“Comfy” is a difficult word to define. Object-wise, it’s not much of an issue. A comfy chair is the one you’re comfortable sitting in. A comfortable bed is pleasant to be in. But what can we say about a comfy home? When and how does it become comfy?
Finding one-size-fits-all comfy home is impossible as the quality of comfy-ness is subjective to the extreme. What is comfy for one person could be cold and detached to another. However, there are some common elements upon which most people would agree form a home that is guaranteed to be pleasant to live in.
The Elements of Comfy
First of all, there are materials to be used. Wood is almost always a must. Floor boards, wooden furniture, a large, washed kitchen table, these are all things that give that sort of special quaint quality.
Imagine a typical scene of someone sitting in front of a fireplace during a cold winter’s day. Then try to notice just how much ‘wood’ there is in that picture. You’d be surprised.
Then, there are shapes. Most comfy zones lack sharp angles. Right angles are okay if called for (like bookshelves), but curved lines or other organic-looking shapes tend make one’s home seem more in tune with nature and separated from the technological noise of today.
Colors are a different matter. There is no hard and fast rules. Natural colors work the best, of course, but that doesn’t mean the story ends there. While something may be artificially colored, the color must be abundant in nature – greens, blues, browns, yellows. Avoid purples and especially fluorescent colors.

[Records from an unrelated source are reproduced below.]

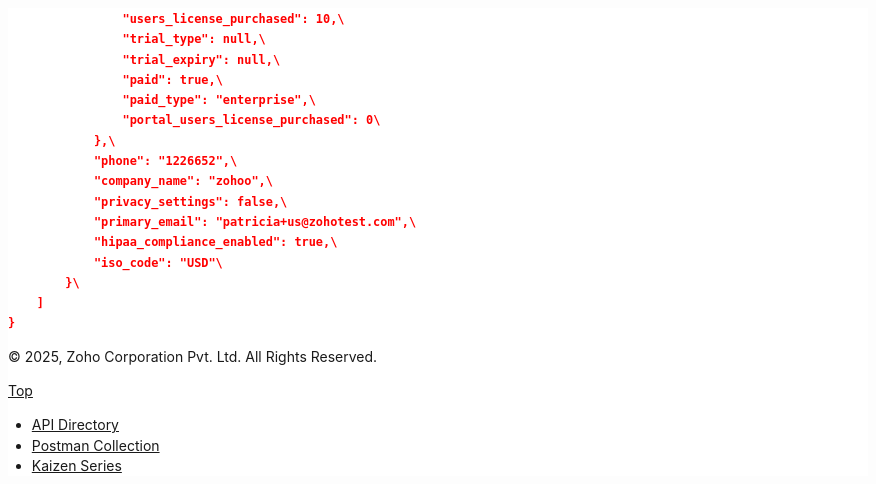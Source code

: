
 ``` json
                "users_license_purchased": 10,\
                "trial_type": null,\
                "trial_expiry": null,\
                "paid": true,\
                "paid_type": "enterprise",\
                "portal_users_license_purchased": 0\
            },\
            "phone": "1226652",\
            "company_name": "zohoo",\
            "privacy_settings": false,\
            "primary_email": "patricia+us@zohotest.com",\
            "hipaa_compliance_enabled": true,\
            "iso_code": "USD"\
        }\
    ]
}
```

© 2025, Zoho Corporation Pvt. Ltd. All Rights Reserved.

[Top](https://www.zoho.com/crm/developer/docs/api/v7/get-org-data.html#top)

- [API Directory](https://www.zoho.com/crm/developer/docs/api-directory.html?source_from=qlink_)
- [Postman Collection](https://www.postman.com/zohocrmdevelopers/workspace/zoho-crm-developers/overview?source_from=qlink_)
- [Kaizen Series](https://www.zoho.com/crm/developer/docs/kaizen-series-directory.html?source_from=qlink_)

Lightning is easy to resolve. Always opt for good, old, standard yellow lightbulb. White light is associated with underground train stations, sterile surgeries or even mortuaries. In our mind, the light that we thrive on is sunlight, which is far from bleached white. Get rid of those “energy saving bulbs” (they may save energy but are little noxious containers – they do environment more damage than good) and opt for traditional approach.
Odds and Ends
Feeling snuggled in is an important part of being comfy, which means – using lots of fabric. Drapes, soft sofas, lots of pillows, tasteful tablecloths, these are all things that can help add more ‘soft’ among the firm walls. Patchwork quilts also work great.
Technology, while being a great asset in our modern life, tends to de-comfy our living space. Places we find comfy tend to have objects that we associate with ages past – candles, horseshoes, framed embroidery, wrought iron pots and pans… All these objects will help you go back in time and flee the noise and fast pace of today.